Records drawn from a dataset
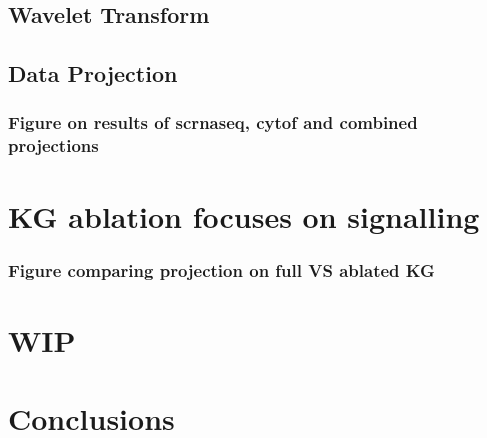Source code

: \subsection{Wavelet Transform}

\subsection{Data Projection}

\subsubsection{Figure on results of scrnaseq, cytof and combined projections}

\section{KG ablation focuses on signalling}

\subsubsection{Figure comparing projection on full VS ablated KG}

\section{WIP}

\section{Conclusions}
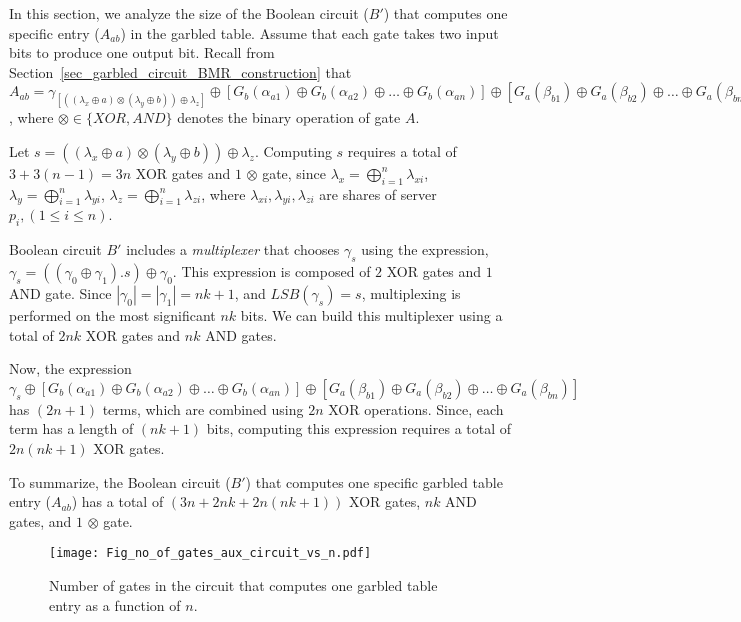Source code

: \documentclass[10pt,journal,cspaper,compsoc]{IEEEtran}
\begin{document}
In this section, we analyze the size of the Boolean circuit ($B'$) that computes one specific entry ($A_{ab}$) in the garbled table. Assume that each gate takes two input bits to produce one output bit. Recall from Section~\ref{sec_garbled_circuit_BMR_construction} that $A_{ab} = \gamma_{[((\lambda_x \oplus a) \otimes (\lambda_y \oplus b)) \oplus \lambda_z]} \oplus [G_b(\alpha_{a1})\oplus G_b(\alpha_{a2})\oplus \ldots \oplus G_b(\alpha_{an})]\oplus [G_a(\beta_{b1})\oplus G_a(\beta_{b2})\oplus \ldots \oplus G_a(\beta_{bn})]$, where $\otimes \in \{XOR,AND\}$ denotes the binary operation of gate $A$.

Let $s = ((\lambda_x \oplus a) \otimes (\lambda_y \oplus b)) \oplus \lambda_z$. Computing $s$ requires a total of $3+3(n-1)=3n$ XOR gates and $1$ $\otimes$ gate, since $\lambda_x = \bigoplus_{i = 1}^{n}\lambda_{xi}$, $\lambda_y = \bigoplus_{i = 1}^{n}\lambda_{yi}$, $\lambda_z = \bigoplus_{i = 1}^{n}\lambda_{zi}$, where $\lambda_{xi}, \lambda_{yi}, \lambda_{zi}$ are shares of server $p_i, (1\le i\le n)$.


Boolean circuit $B'$ includes a {\em multiplexer} that chooses $\gamma_s$ using the expression, $\gamma_s=((\gamma_0\oplus \gamma_1).s)\oplus \gamma_0$. This expression is composed of $2$ XOR gates and $1$ AND gate. Since $|\gamma_0|=|\gamma_1|=nk+1$, and  $LSB(\gamma_s)=s$, multiplexing is performed on the most significant $nk$ bits. We can build this multiplexer using a total of $2nk$ XOR gates and $nk$ AND gates.


Now, the expression $\gamma_s\oplus [G_b(\alpha_{a1})\oplus G_b(\alpha_{a2})\oplus \ldots \oplus G_b(\alpha_{an})]\oplus [G_a(\beta_{b1})\oplus G_a(\beta_{b2})\oplus \ldots \oplus G_a(\beta_{bn})]$ has $(2n+1)$ terms, which are combined using $2n$ XOR operations. Since, each term has a length of $(nk+1)$ bits, computing this expression requires a total of $2n(nk+1)$ XOR gates.


To summarize, the Boolean circuit ($B'$) that computes one specific garbled table entry ($A_{ab}$) has a total of $(3n+2nk+2n(nk+1))$ XOR gates, $nk$ AND gates, and $1$ $\otimes$ gate.


\begin{figure}[t]
\centering
\texttt{[image: Fig\_no\_of\_gates\_aux\_circuit\_vs\_n.pdf]}
\vspace{-3 mm}
\caption{Number of gates in the circuit that computes one garbled table entry as a function of $n$.\vspace{-4 mm}}
\label{fig_num_gates_aux_bool_circuit}
\end{figure}
\end{document}
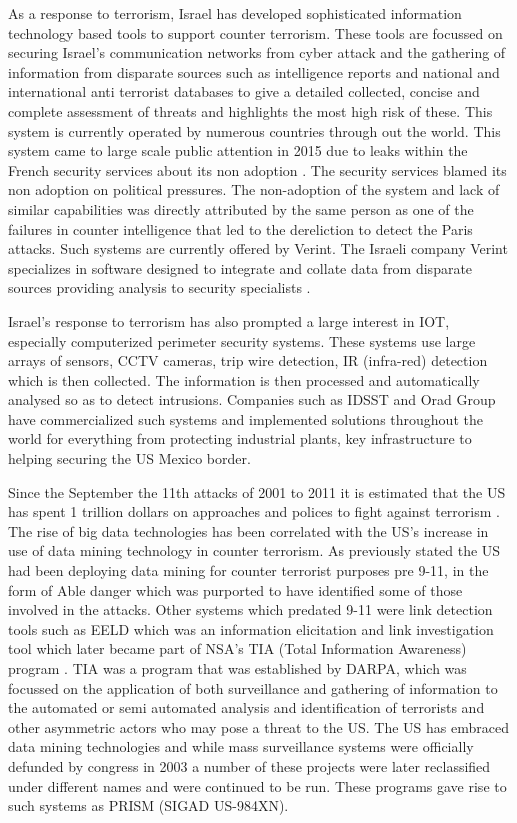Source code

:As a response to terrorism, Israel has developed sophisticated information technology based tools to support counter terrorism. These tools are focussed on securing Israel's communication networks from cyber attack and the gathering of information from disparate sources such as intelligence reports and national and international anti terrorist databases to give a detailed collected, concise and complete assessment of threats and highlights the most high risk of these. This system is currently operated by numerous countries through out the world. This system came to large scale public attention in 2015 due to leaks within the French security services about its non adoption \citep{Israelcounterterrorismlessonfrance}. 
The security services blamed its non adoption on political pressures. The non-adoption of the system and lack of similar capabilities was directly attributed by the same person as one of the failures in counter intelligence that led to the dereliction to detect the Paris attacks. Such systems are currently offered by Verint. The Israeli company Verint specializes in software designed to integrate and collate data from disparate sources providing analysis to security specialists \citep{zureik2010surveillance}.

Israel's response to terrorism has also prompted a large interest in IOT, especially  computerized perimeter security systems. These systems use large arrays of sensors, CCTV cameras, trip wire detection, IR (infra-red) detection which is then collected. The information is then processed and automatically analysed so as to detect intrusions. Companies such as IDSST and Orad Group \citep{gordon2011israel} have commercialized such systems and implemented solutions throughout the world for everything from  protecting industrial plants, key infrastructure to helping securing the US Mexico border.

Since the September the 11th attacks of 2001 to 2011 it is estimated that the US has spent 1 trillion dollars on approaches and polices to fight against terrorism \citep{roche2015intelligence}. The rise of big data technologies has been correlated with the US's increase in use of data mining technology in counter terrorism. As previously stated the US had been deploying data mining for counter terrorist purposes pre 9-11, in the form of Able danger which was purported to have identified some of those involved in the attacks. Other systems which predated 9-11 were link detection tools such as EELD \citep{mooney2002relational} which was an information elicitation and link investigation tool which later became part of NSA's TIA (Total Information Awareness) program \citep{deibel2016nsa}. TIA was a program that was established by DARPA, which was focussed on the application of both surveillance and gathering of information to the automated or semi automated analysis and identification of terrorists and other asymmetric actors who may pose a threat to the US. The US has embraced data mining technologies and while mass surveillance systems were officially defunded by congress in 2003 a number of these projects were later reclassified under different names and were continued to be run. These programs gave rise to such systems as PRISM (SIGAD US-984XN). 

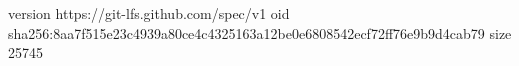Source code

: version https://git-lfs.github.com/spec/v1
oid sha256:8aa7f515e23c4939a80ce4c4325163a12be0e6808542ecf72ff76e9b9d4cab79
size 25745
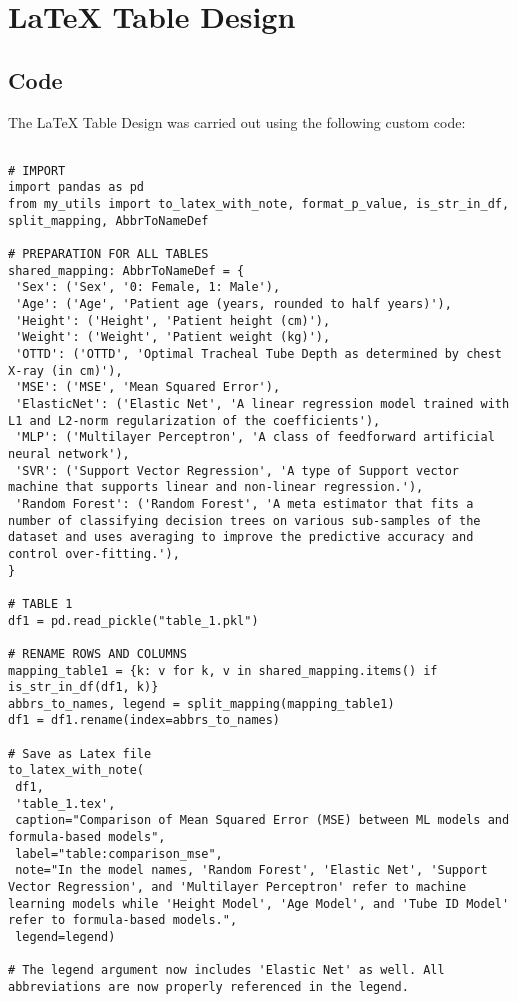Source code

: \documentclass[11pt]{article}
\begin{document}
\section{LaTeX Table Design}
\subsection{{Code}}
The LaTeX Table Design was carried out using the following custom code:

\begin{verbatim}

# IMPORT
import pandas as pd
from my_utils import to_latex_with_note, format_p_value, is_str_in_df, split_mapping, AbbrToNameDef

# PREPARATION FOR ALL TABLES
shared_mapping: AbbrToNameDef = {
 'Sex': ('Sex', '0: Female, 1: Male'),
 'Age': ('Age', 'Patient age (years, rounded to half years)'),
 'Height': ('Height', 'Patient height (cm)'),
 'Weight': ('Weight', 'Patient weight (kg)'),
 'OTTD': ('OTTD', 'Optimal Tracheal Tube Depth as determined by chest X-ray (in cm)'),
 'MSE': ('MSE', 'Mean Squared Error'),
 'ElasticNet': ('Elastic Net', 'A linear regression model trained with L1 and L2-norm regularization of the coefficients'),
 'MLP': ('Multilayer Perceptron', 'A class of feedforward artificial neural network'),
 'SVR': ('Support Vector Regression', 'A type of Support vector machine that supports linear and non-linear regression.'),
 'Random Forest': ('Random Forest', 'A meta estimator that fits a number of classifying decision trees on various sub-samples of the dataset and uses averaging to improve the predictive accuracy and control over-fitting.'),
}

# TABLE 1
df1 = pd.read_pickle("table_1.pkl")

# RENAME ROWS AND COLUMNS
mapping_table1 = {k: v for k, v in shared_mapping.items() if is_str_in_df(df1, k)}
abbrs_to_names, legend = split_mapping(mapping_table1)
df1 = df1.rename(index=abbrs_to_names)

# Save as Latex file
to_latex_with_note(
 df1, 
 'table_1.tex', 
 caption="Comparison of Mean Squared Error (MSE) between ML models and formula-based models", 
 label="table:comparison_mse",
 note="In the model names, 'Random Forest', 'Elastic Net', 'Support Vector Regression', and 'Multilayer Perceptron' refer to machine learning models while 'Height Model', 'Age Model', and 'Tube ID Model' refer to formula-based models.",
 legend=legend)

# The legend argument now includes 'Elastic Net' as well. All abbreviations are now properly referenced in the legend.

\end{verbatim}
\end{document}
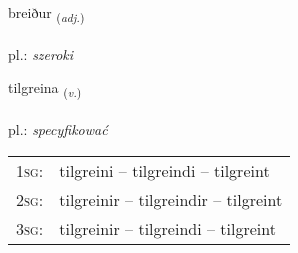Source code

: \documentclass[frontgrid, backgrid]{flacards}\usepackage[]{graphicx}\usepackage[]{xcolor}
\begin{document}
{breiður \small{\textsubscript{(\textit{adj.})}} \\[1ex] %
\textphonetic{[preiːðʏr]} \\
pl.: \emph{szeroki} \\  [2ex]
\renewcommand*{\arraystretch}{0.8}
}

\renewcommand{\flhead}{\vskip5pt \fboxsep=0pt {\small\bfseries\footnotesize Sagnorð | Verb}}
\renewcommand{\fcfoot}{\vskip5pt \fboxsep=0pt \hspace{2pt}{\small\bfseries\footnotesize 2K}}

\renewcommand{\blhead}{\vskip5pt {\small\bfseries\footnotesize Sagnorð | Verb }}
\renewcommand{\bcfoot}{\vskip5pt \hspace{2pt}{\small\bfseries\footnotesize 2K}}


{tilgreina \small{\textsubscript{(\textit{v.})}} \\[1ex] %
\textphonetic{[tʰɪlkreina]} \\
pl.: \emph{specyfikować} \\  [2ex]
\renewcommand*{\arraystretch}{0.8}
\begin{tabular}{p{1cm}l}
\textsc{1sg}: & tilgreini -- tilgreindi -- tilgreint \\ 
\textsc{2sg}: & tilgreinir -- tilgreindir -- tilgreint \\ 
\textsc{3sg}: & tilgreinir -- tilgreindi -- tilgreint \\ 
\end{tabular}
}

\renewcommand{\flhead}{\vskip5pt \fboxsep=0pt {\small\bfseries\footnotesize Nafnorð | Noun}}
\renewcommand{\fcfoot}{\vskip5pt \fboxsep=0pt \hspace{2pt}{\small\bfseries\footnotesize 2K}}
\end{document}
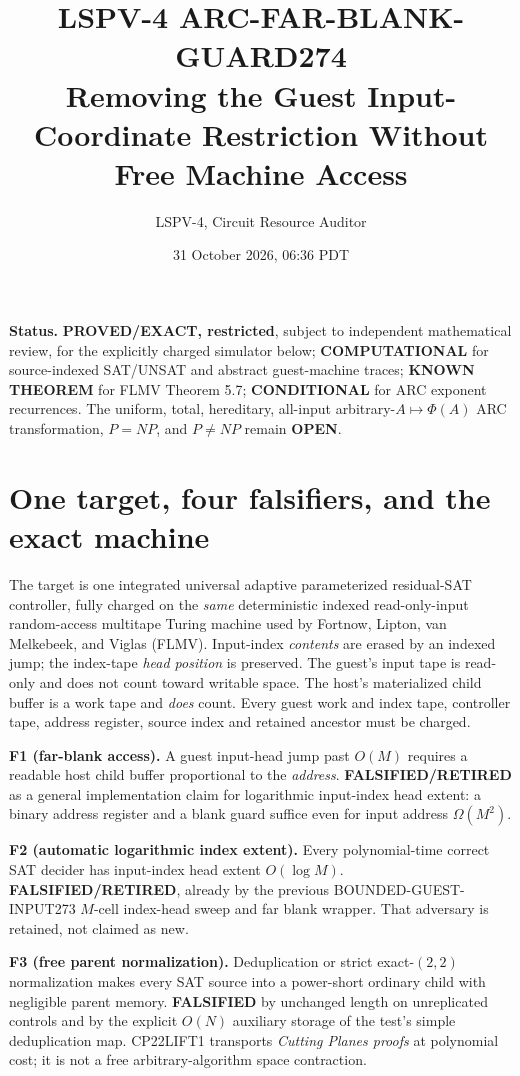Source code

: \documentclass[11pt]{article}
\title{LSPV-4 ARC-FAR-BLANK-GUARD274\\Removing the Guest Input-Coordinate Restriction Without Free Machine Access}
\author{LSPV-4, Circuit Resource Auditor}
\date{31 October 2026, 06:36 PDT}
\begin{document}
\maketitle

\noindent\textbf{Status.} \textbf{PROVED/EXACT, restricted}, subject to independent mathematical review, for the explicitly charged simulator below; \textbf{COMPUTATIONAL} for source-indexed SAT/UNSAT and abstract guest-machine traces; \textbf{KNOWN THEOREM} for FLMV Theorem 5.7; \textbf{CONDITIONAL} for ARC exponent recurrences. The uniform, total, hereditary, all-input arbitrary-$A\mapsto\Phi(A)$ ARC transformation, $P=NP$, and $P\ne NP$ remain \textbf{OPEN}.

\section*{One target, four falsifiers, and the exact machine}
The target is one integrated universal adaptive parameterized residual-SAT controller, fully charged on the \emph{same} deterministic indexed read-only-input random-access multitape Turing machine used by Fortnow, Lipton, van Melkebeek, and Viglas (FLMV). Input-index \emph{contents} are erased by an indexed jump; the index-tape \emph{head position} is preserved. The guest's input tape is read-only and does not count toward writable space. The host's materialized child buffer is a work tape and \emph{does} count. Every guest work and index tape, controller tape, address register, source index and retained ancestor must be charged.

\noindent\textbf{F1 (far-blank access).} A guest input-head jump past $O(M)$ requires a readable host child buffer proportional to the \emph{address}. \textbf{FALSIFIED/RETIRED} as a general implementation claim for logarithmic input-index head extent: a binary address register and a blank guard suffice even for input address $\Omega(M^2)$.

\noindent\textbf{F2 (automatic logarithmic index extent).} Every polynomial-time correct SAT decider has input-index head extent $O(\log M)$. \textbf{FALSIFIED/RETIRED}, already by the previous BOUNDED-GUEST-INPUT273 $M$-cell index-head sweep and far blank wrapper. That adversary is retained, not claimed as new.

\noindent\textbf{F3 (free parent normalization).} Deduplication or strict exact-$(2,2)$ normalization makes every SAT source into a power-short ordinary child with negligible parent memory. \textbf{FALSIFIED} by unchanged length on unreplicated controls and by the explicit $O(N)$ auxiliary storage of the test's simple deduplication map. CP22LIFT1 transports \emph{Cutting Planes proofs} at polynomial cost; it is not a free arbitrary-algorithm space contraction.
\end{document}
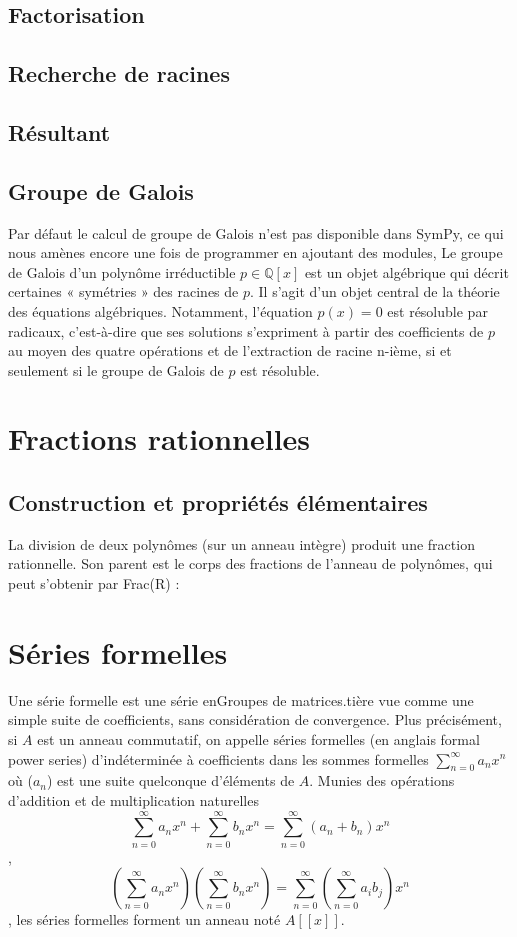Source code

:  \subsection{Factorisation}
 \subsection{ Recherche de racines}
 \subsection{ Résultant}
 \subsection{ Groupe de Galois}
 Par défaut le calcul de groupe de Galois n'est pas disponible dans SymPy, ce qui nous amènes encore
 une fois de programmer en ajoutant des modules, Le groupe de Galois d’un polynôme irréductible $p \in \mathbb{Q}\left[x\right]$ est un objet algébrique qui décrit certaines « symétries » des racines de $p$. Il s’agit d’un objet central de la théorie des équations algébriques. Notamment, l’équation $p\left(x\right) = 0$
est résoluble par radicaux, c’est-à-dire que ses solutions s’expriment à partir des coefficients de $p$ au moyen des quatre opérations et de l'extraction de racine n-ième, si et seulement si le groupe de Galois de $p$ est résoluble.
\section{ Fractions rationnelles}
 \subsection{ Construction et propriétés élémentaires}
 La division de deux polynômes (sur un anneau intègre) produit une fraction rationnelle. Son parent est le corps des fractions de l’anneau de polynômes, qui peut s’obtenir par Frac(R) :
 \section{Séries formelles}
 Une série formelle est une série enGroupes de matrices.tière vue comme une simple suite de coefficients, sans considération de convergence. Plus précisément, si $A$ est un anneau commutatif, on appelle séries formelles (en anglais formal
 power series) d’indéterminée  à coefficients dans  les sommes formelles $\sum_{n=0}^{\infty} a_{n}x^{n}$ où ($a_{n}$) est une suite quelconque d’éléments de $A$. Munies des opérations d’addition et de multiplication naturelles
\[
 \sum_{n=0}^{\infty} a_{n}x^{n} + \sum_{n=0}^{\infty} b_{n}x^{n} = \sum_{n=0}^{\infty} \left(a_{n}+b_{n}\right) x^{n} 
 \],
\[
 \left(\sum_{n=0}^{\infty} a_{n}x^{n}\right) \left(\sum_{n=0}^{\infty} b_{n}x^{n}\right) =  \sum_{n=0}^{\infty} \left( \sum_{n=0}^{\infty} a_{i}b_{j}\right)x^{n}
\], les séries formelles forment un anneau noté $A\left[ \left[ x\right] \right] $.\\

## Task directions
Locate and copy each line in the data above that includes the word "dans".

## Task solution
 Par défaut le calcul de groupe de Galois n'est pas disponible dans SymPy, ce qui nous amènes encore
 power series) d’indéterminée  à coefficients dans  les sommes formelles $\sum_{n=0}^{\infty} a_{n}x^{n}$ où ($a_{n}$) est une suite quelconque d’éléments de $A$. Munies des opérations d’addition et de multiplication naturelles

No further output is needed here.